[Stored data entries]
::::::::

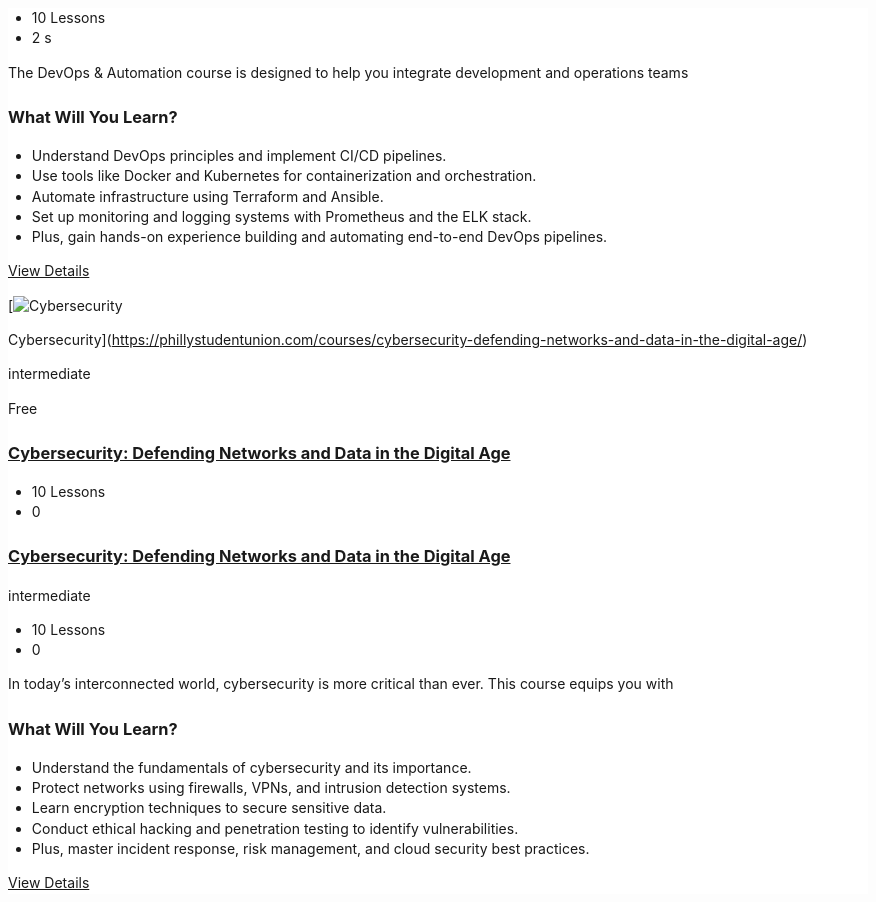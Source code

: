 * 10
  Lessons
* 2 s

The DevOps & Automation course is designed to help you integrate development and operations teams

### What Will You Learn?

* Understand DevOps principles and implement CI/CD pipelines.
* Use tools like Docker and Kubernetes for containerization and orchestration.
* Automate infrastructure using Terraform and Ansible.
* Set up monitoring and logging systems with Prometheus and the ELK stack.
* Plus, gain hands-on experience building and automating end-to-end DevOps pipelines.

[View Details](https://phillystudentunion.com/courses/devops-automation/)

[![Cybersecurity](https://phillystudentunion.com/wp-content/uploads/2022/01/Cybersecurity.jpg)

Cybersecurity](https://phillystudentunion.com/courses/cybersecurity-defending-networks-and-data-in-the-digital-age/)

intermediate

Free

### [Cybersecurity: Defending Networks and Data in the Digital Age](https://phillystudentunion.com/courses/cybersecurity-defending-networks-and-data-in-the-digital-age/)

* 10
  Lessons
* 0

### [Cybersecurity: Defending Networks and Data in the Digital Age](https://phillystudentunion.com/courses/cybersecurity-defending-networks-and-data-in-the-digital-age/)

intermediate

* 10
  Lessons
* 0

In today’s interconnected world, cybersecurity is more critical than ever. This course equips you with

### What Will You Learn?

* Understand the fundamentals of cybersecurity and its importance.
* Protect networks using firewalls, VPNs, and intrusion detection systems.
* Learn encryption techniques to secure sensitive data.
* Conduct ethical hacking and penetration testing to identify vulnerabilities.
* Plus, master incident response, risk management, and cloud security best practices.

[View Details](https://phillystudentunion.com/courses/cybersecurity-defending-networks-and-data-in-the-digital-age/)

::::::::

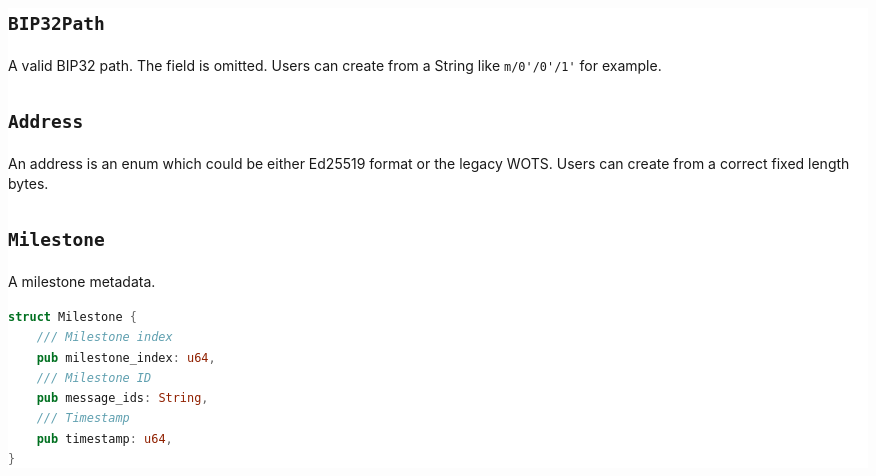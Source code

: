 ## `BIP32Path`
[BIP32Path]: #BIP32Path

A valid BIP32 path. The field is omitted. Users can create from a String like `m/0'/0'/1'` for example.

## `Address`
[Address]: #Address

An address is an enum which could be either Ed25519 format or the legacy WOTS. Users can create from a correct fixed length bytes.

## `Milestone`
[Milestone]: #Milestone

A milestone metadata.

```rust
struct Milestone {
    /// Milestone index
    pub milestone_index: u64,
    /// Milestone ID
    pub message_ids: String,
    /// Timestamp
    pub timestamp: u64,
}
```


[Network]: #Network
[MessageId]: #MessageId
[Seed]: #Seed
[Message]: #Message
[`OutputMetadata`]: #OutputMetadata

::::::::

Among the lines above, find those containing the word "String" and copy each.

» **Written response**:
A valid BIP32 path. The field is omitted. Users can create from a String like `m/0'/0'/1'` for example.
    pub message_ids: String,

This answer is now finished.